*Given data*.
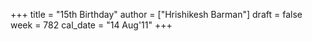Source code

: +++
title = "15th Birthday"
author = ["Hrishikesh Barman"]
draft = false
week = 782
cal_date = "14 Aug'11"
+++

*About this task*. Everything in the data except the pictures must appear in your answer unchanged.

*Solution to this task*.
Source code

: +++
title = "15th Birthday"
author = ["Hrishikesh Barman"]
draft = false
week = 782
cal_date = "14 Aug'11"
+++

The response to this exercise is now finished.